INSTRUCTIONS FOR THE TASK: Only some lines are wanted. Transcribe, exactly, the lines below from the line with "- [x] Make an" up to and including the line with "- [x] Move away from wireframe".

(Dataset entries)
————————

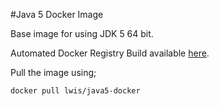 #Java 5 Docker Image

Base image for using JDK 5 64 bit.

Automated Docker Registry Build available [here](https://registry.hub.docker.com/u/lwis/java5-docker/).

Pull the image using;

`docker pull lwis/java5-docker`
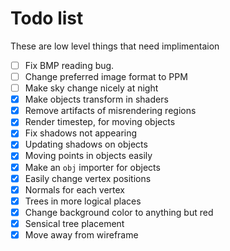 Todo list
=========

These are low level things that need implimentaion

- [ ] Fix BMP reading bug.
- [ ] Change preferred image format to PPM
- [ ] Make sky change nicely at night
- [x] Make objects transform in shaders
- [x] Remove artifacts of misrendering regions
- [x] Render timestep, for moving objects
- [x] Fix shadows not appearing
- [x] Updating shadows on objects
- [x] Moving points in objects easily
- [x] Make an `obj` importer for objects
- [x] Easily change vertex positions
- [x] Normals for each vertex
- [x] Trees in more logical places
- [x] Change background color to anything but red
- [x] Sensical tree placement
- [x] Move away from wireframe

————————

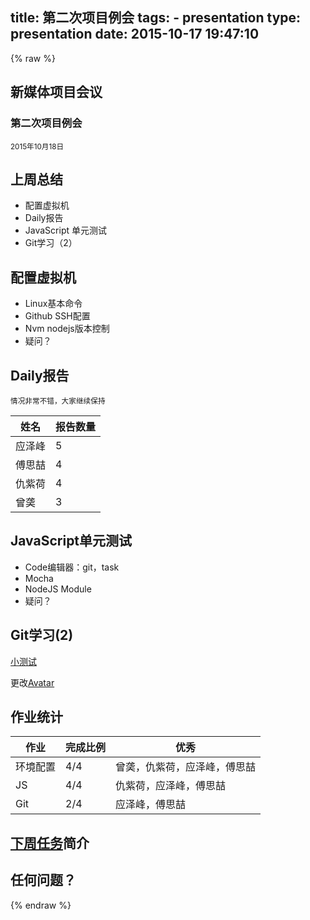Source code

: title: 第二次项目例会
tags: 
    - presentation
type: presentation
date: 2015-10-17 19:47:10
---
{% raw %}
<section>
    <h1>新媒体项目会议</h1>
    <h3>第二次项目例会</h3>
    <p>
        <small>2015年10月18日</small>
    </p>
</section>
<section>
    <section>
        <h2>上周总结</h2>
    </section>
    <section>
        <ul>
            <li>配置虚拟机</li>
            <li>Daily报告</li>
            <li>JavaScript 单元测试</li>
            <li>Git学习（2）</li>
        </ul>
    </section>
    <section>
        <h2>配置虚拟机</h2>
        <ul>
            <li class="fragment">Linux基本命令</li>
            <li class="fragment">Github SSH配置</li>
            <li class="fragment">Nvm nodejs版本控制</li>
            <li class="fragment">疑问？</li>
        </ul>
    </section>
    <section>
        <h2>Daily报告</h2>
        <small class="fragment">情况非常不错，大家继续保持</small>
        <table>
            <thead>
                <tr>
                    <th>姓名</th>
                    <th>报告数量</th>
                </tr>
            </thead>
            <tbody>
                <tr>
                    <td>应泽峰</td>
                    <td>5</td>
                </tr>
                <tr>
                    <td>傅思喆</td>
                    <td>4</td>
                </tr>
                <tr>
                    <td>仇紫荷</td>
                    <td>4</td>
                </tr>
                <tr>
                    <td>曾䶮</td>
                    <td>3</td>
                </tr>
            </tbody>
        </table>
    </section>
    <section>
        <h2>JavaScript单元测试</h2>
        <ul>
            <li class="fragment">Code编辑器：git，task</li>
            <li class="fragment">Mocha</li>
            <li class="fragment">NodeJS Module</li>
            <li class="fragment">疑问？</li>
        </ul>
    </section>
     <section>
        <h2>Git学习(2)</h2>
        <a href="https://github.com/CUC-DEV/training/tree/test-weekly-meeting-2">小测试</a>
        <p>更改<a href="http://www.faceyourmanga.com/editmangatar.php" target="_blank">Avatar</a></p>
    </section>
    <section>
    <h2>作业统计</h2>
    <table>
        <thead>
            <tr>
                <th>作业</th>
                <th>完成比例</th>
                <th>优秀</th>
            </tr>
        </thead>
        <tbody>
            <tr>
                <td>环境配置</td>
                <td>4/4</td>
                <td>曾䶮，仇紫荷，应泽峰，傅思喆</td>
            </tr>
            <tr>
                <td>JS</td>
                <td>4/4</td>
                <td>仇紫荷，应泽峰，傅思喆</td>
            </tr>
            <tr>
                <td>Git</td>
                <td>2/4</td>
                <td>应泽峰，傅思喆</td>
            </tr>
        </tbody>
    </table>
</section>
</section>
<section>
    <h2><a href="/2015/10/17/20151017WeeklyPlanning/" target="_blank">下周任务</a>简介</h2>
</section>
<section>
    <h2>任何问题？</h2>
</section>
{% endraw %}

————————

EXERCISE RESPONSE:
- [x] Make an `obj` importer for objects
- [x] Easily change vertex positions
- [x] Normals for each vertex
- [x] Trees in more logical places
- [x] Change background color to anything but red
- [x] Sensical tree placement
- [x] Move away from wireframe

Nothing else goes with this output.